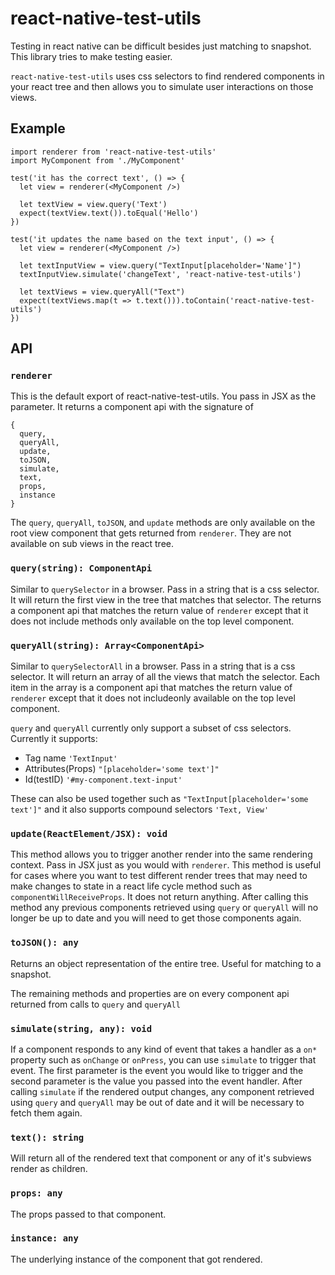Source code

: # react-native-test-utils

Testing in react native can be difficult besides just matching to snapshot. This library tries to make testing easier.

`react-native-test-utils` uses css selectors to find rendered components in your react tree and then allows you to simulate user interactions on those views.

## Example

    import renderer from 'react-native-test-utils'
    import MyComponent from './MyComponent'

    test('it has the correct text', () => {
      let view = renderer(<MyComponent />)

      let textView = view.query('Text')
      expect(textView.text()).toEqual('Hello')
    })

    test('it updates the name based on the text input', () => {
      let view = renderer(<MyComponent />)

      let textInputView = view.query("TextInput[placeholder='Name']")
      textInputView.simulate('changeText', 'react-native-test-utils')

      let textViews = view.queryAll("Text")
      expect(textViews.map(t => t.text())).toContain('react-native-test-utils')
    })


## API

### `renderer`

This is the default export of react-native-test-utils. You pass in JSX as the parameter. It returns a component api with the signature of

    {
      query,
      queryAll,
      update,
      toJSON,
      simulate,
      text,
      props,
      instance
    }

The `query`, `queryAll`, `toJSON`, and `update` methods are only available on the root view component that gets returned from `renderer`. They are not available on sub views in the react tree.

### `query(string): ComponentApi`
Similar to `querySelector` in a browser. Pass in a string that is a css selector. It will return the first view in the tree that matches that selector. The returns a component api that matches the return value of `renderer` except that it does not include methods only available on the top level component.

### `queryAll(string): Array<ComponentApi>`
Similar to `querySelectorAll` in a browser. Pass in a string that is a css selector. It will return an array of all the views that match the selector. Each item in the array is a component api that matches the return value of `renderer` except that it does not includeonly available on the top level component.

`query` and `queryAll` currently only support a subset of css selectors. Currently it supports:
 - Tag name `'TextInput'`
 - Attributes(Props) `"[placeholder='some text']"`
 - Id(testID) `'#my-component.text-input'`

 These can also be used together such as `"TextInput[placeholder='some text']"` and it also supports compound selectors `'Text, View'`

### `update(ReactElement/JSX): void`
This method allows you to trigger another render into the same rendering context. Pass in JSX just as you would with `renderer`. This method is useful for cases where you want to test different render trees that may need to make changes to state in a react life cycle method such as `componentWillReceiveProps`. It does not return anything. After calling this method any previous components retrieved using `query` or `queryAll` will no longer be up to date and you will need to get those components again.

### `toJSON(): any`
Returns an object representation of the entire tree. Useful for matching to a snapshot.

The remaining methods and properties are on every component api returned from calls to `query` and `queryAll`

### `simulate(string, any): void`
If a component responds to any kind of event that takes a handler as a `on*` property such as `onChange` or `onPress`, you can use `simulate` to trigger that event. The first parameter is the event you would like to trigger and the second parameter is the value you passed into the event handler. After calling `simulate` if the rendered output changes, any component retrieved using `query` and `queryAll` may be out of date and it will be necessary to fetch them again.

### `text(): string`
Will return all of the rendered text that component or any of it's subviews render as children.

### `props: any`
The props passed to that component.

### `instance: any`
The underlying instance of the component that got rendered.
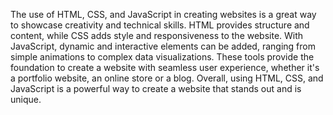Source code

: The use of HTML, CSS, and JavaScript in creating websites is a great way to showcase creativity and technical skills. HTML provides structure and content, while CSS adds style and responsiveness to the website. With JavaScript, dynamic and interactive elements can be added, ranging from simple animations to complex data visualizations. These tools provide the foundation to create a website with seamless user experience, whether it's a portfolio website, an online store or a blog. Overall, using HTML, CSS, and JavaScript is a powerful way to create a website that stands out and is unique.
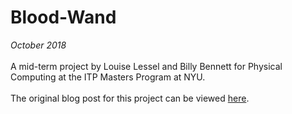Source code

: # Blood-Wand
*October 2018*</br>
</br>
A mid-term project by Louise Lessel and Billy Bennett for Physical Computing at the ITP Masters Program at NYU. </br>
</br>
The original blog post for this project can be viewed [here](https://billybennett.tv/pcomp/blood-wand/).
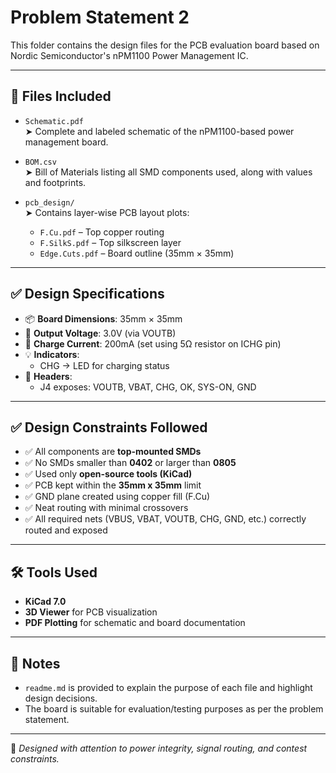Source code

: # Problem Statement 2

This folder contains the design files for the PCB evaluation board based on Nordic Semiconductor's nPM1100 Power Management IC.

---

## 📁 Files Included

- `Schematic.pdf`  
  ➤ Complete and labeled schematic of the nPM1100-based power management board.

- `BOM.csv`  
  ➤ Bill of Materials listing all SMD components used, along with values and footprints.

- `pcb_design/`  
  ➤ Contains layer-wise PCB layout plots:
  - `F.Cu.pdf` – Top copper routing
  - `F.SilkS.pdf` – Top silkscreen layer
  - `Edge.Cuts.pdf` – Board outline (35mm × 35mm)

---

## ✅ Design Specifications

- 📦 **Board Dimensions**: 35mm × 35mm  
- 🔌 **Output Voltage**: 3.0V (via VOUTB)  
- 🔋 **Charge Current**: 200mA (set using 5Ω resistor on ICHG pin)  
- 💡 **Indicators**:
  - CHG → LED for charging status
- 🔧 **Headers**:
  - J4 exposes: VOUTB, VBAT, CHG, OK, SYS-ON, GND

---

## ✅ Design Constraints Followed

- ✅ All components are **top-mounted SMDs**
- ✅ No SMDs smaller than **0402** or larger than **0805**
- ✅ Used only **open-source tools (KiCad)**
- ✅ PCB kept within the **35mm x 35mm** limit
- ✅ GND plane created using copper fill (F.Cu)
- ✅ Neat routing with minimal crossovers
- ✅ All required nets (VBUS, VBAT, VOUTB, CHG, GND, etc.) correctly routed and exposed

---

## 🛠️ Tools Used

- **KiCad 7.0**
- **3D Viewer** for PCB visualization
- **PDF Plotting** for schematic and board documentation

---

## 📌 Notes

- `readme.md` is provided to explain the purpose of each file and highlight design decisions.
- The board is suitable for evaluation/testing purposes as per the problem statement.

---

🧠 *Designed with attention to power integrity, signal routing, and contest constraints.*

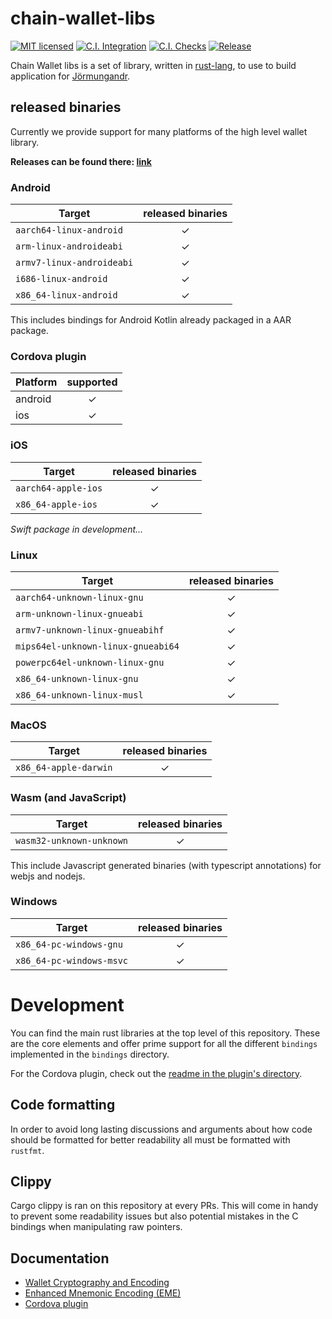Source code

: # chain-wallet-libs

[![MIT licensed][mit-badge]][mit-url]
[![C.I. Integration][ci-integration-badge]][ci-integration-url]
[![C.I. Checks][ci-check-badge]][ci-check-url]
[![Release][release-badge]][release-url]

[mit-badge]: https://img.shields.io/badge/license-MIT%2FApache--2.0-blue
[mit-url]: LICENSE
[ci-integration-badge]: https://github.com/input-output-hk/chain-wallet-libs/workflows/C.I.%20Integration/badge.svg
[ci-integration-url]: https://github.com/input-output-hk/chain-wallet-libs/actions?query=workflow%3A%22C.I.+Integration%22
[ci-check-badge]: https://github.com/input-output-hk/chain-wallet-libs/workflows/C.I.%20Checks/badge.svg
[ci-check-url]: https://github.com/input-output-hk/chain-wallet-libs/actions?query=workflow%3A%22C.I.+Checks%22
[release-badge]: https://github.com/input-output-hk/chain-wallet-libs/workflows/Release/badge.svg
[release-url]: https://github.com/input-output-hk/chain-wallet-libs/actions?query=workflow%3ARelease

Chain Wallet libs is a set of library, written in [rust-lang], to use to build application for [Jörmungandr].

## released binaries

Currently we provide support for many platforms of the high level wallet library.

**Releases can be found there: [link][release-latest]**

### Android

| Target                    | released binaries |
| ------------------------- | :---------------: |
| `aarch64-linux-android`   |         ✓         |
| `arm-linux-androideabi`   |         ✓         |
| `armv7-linux-androideabi` |         ✓         |
| `i686-linux-android`      |         ✓         |
| `x86_64-linux-android`    |         ✓         |

This includes bindings for Android Kotlin already packaged in a AAR package.

### Cordova plugin

| Platform | supported |
| -------- | :-------: |
| android  |     ✓     |
| ios      |     ✓     |

### iOS

| Target              | released binaries |
| ------------------- | :---------------: |
| `aarch64-apple-ios` |         ✓         |
| `x86_64-apple-ios`  |         ✓         |

_Swift package in development..._

### Linux

| Target                             | released binaries |
| ---------------------------------- | :---------------: |
| `aarch64-unknown-linux-gnu`        |         ✓         |
| `arm-unknown-linux-gnueabi`        |         ✓         |
| `armv7-unknown-linux-gnueabihf`    |         ✓         |
| `mips64el-unknown-linux-gnueabi64` |         ✓         |
| `powerpc64el-unknown-linux-gnu`    |         ✓         |
| `x86_64-unknown-linux-gnu`         |         ✓         |
| `x86_64-unknown-linux-musl`        |         ✓         |

### MacOS

| Target                | released binaries |
| --------------------- | :---------------: |
| `x86_64-apple-darwin` |         ✓         |

### Wasm (and JavaScript)

| Target                   | released binaries |
| ------------------------ | :---------------: |
| `wasm32-unknown-unknown` |         ✓         |

This include Javascript generated binaries (with typescript annotations)
for webjs and nodejs.

### Windows

| Target                   | released binaries |
| ------------------------ | :---------------: |
| `x86_64-pc-windows-gnu`  |         ✓         |
| `x86_64-pc-windows-msvc` |         ✓         |

# Development

You can find the main rust libraries at the top level of this repository. These
are the core elements and offer prime support for all the different `bindings`
implemented in the `bindings` directory.

For the Cordova plugin, check out the [readme in the plugin's
directory](bindings/wallet-cordova/README.md).

## Code formatting

In order to avoid long lasting discussions and arguments about how code should
be formatted for better readability all must be formatted with `rustfmt`.

## Clippy

Cargo clippy is ran on this repository at every PRs. This will come in handy to
prevent some readability issues but also potential mistakes in the C bindings
when manipulating raw pointers.

## Documentation

- [Wallet Cryptography and Encoding](doc/CRYPTO.md)
- [Enhanced Mnemonic Encoding (EME)](doc/EME.md)
- [Cordova plugin](bindings/wallet-cordova/README.md)

[rust-lang]: https://www.rust-lang.org/
[Jörmungandr]: https://input-output-hk.github.io/jormungandr
[release-latest]: https://github.com/input-output-hk/chain-wallet-libs/releases/latest
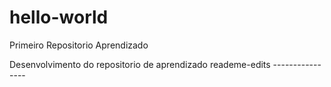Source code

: # hello-world
Primeiro Repositorio Aprendizado

Desenvolvimento do repositorio de aprendizado 
reademe-edits ----------------
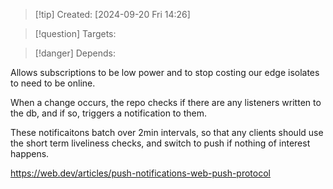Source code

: 
>[!tip] Created: [2024-09-20 Fri 14:26]

>[!question] Targets: 

>[!danger] Depends: 

Allows subscriptions to be low power and to stop costing our edge isolates to need to be online.

When a change occurs, the repo checks if there are any listeners written to the db, and if so, triggers a notification to them.

These notificaitons batch over 2min intervals, so that any clients should use the short term liveliness checks, and switch to push if nothing of interest happens.

https://web.dev/articles/push-notifications-web-push-protocol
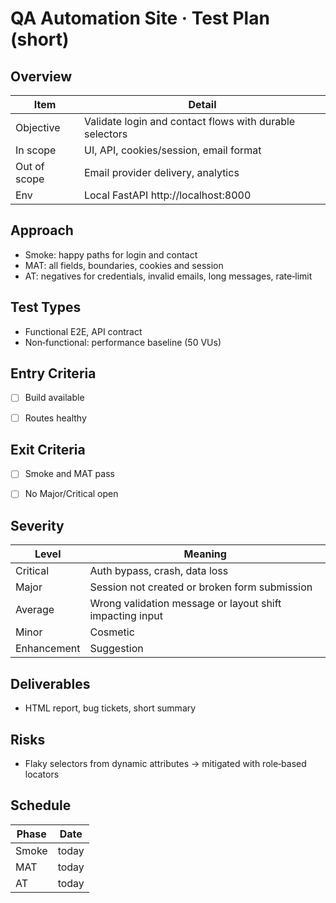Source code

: # QA Automation Site · Test Plan (short)


## Overview
| Item | Detail |
| --- | --- |
| Objective | Validate login and contact flows with durable selectors |
| In scope | UI, API, cookies/session, email format |
| Out of scope | Email provider delivery, analytics |
| Env | Local FastAPI http://localhost:8000 |


## Approach
- Smoke: happy paths for login and contact
- MAT: all fields, boundaries, cookies and session
- AT: negatives for credentials, invalid emails, long messages, rate‑limit


## Test Types
- Functional E2E, API contract
- Non‑functional: performance baseline (50 VUs)


## Entry Criteria
- [ ] Build available
- [ ] Routes healthy


## Exit Criteria
- [ ] Smoke and MAT pass
- [ ] No Major/Critical open


## Severity
| Level | Meaning |
| --- | --- |
| Critical | Auth bypass, crash, data loss |
| Major | Session not created or broken form submission |
| Average | Wrong validation message or layout shift impacting input |
| Minor | Cosmetic |
| Enhancement | Suggestion |


## Deliverables
- HTML report, bug tickets, short summary


## Risks
- Flaky selectors from dynamic attributes → mitigated with role‑based locators


## Schedule
| Phase | Date |
| --- | --- |
| Smoke | today |
| MAT | today |
| AT | today |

******************************

• To do
Show every line of the listing containing the string "browser" by copying it.

• Exercise response
Similar to `querySelector` in a browser. Pass in a string that is a css selector. It will return the first view in the tree that matches that selector. The returns a component api that matches the return value of `renderer` except that it does not include methods only available on the top level component.
Similar to `querySelectorAll` in a browser. Pass in a string that is a css selector. It will return an array of all the views that match the selector. Each item in the array is a component api that matches the return value of `renderer` except that it does not includeonly available on the top level component.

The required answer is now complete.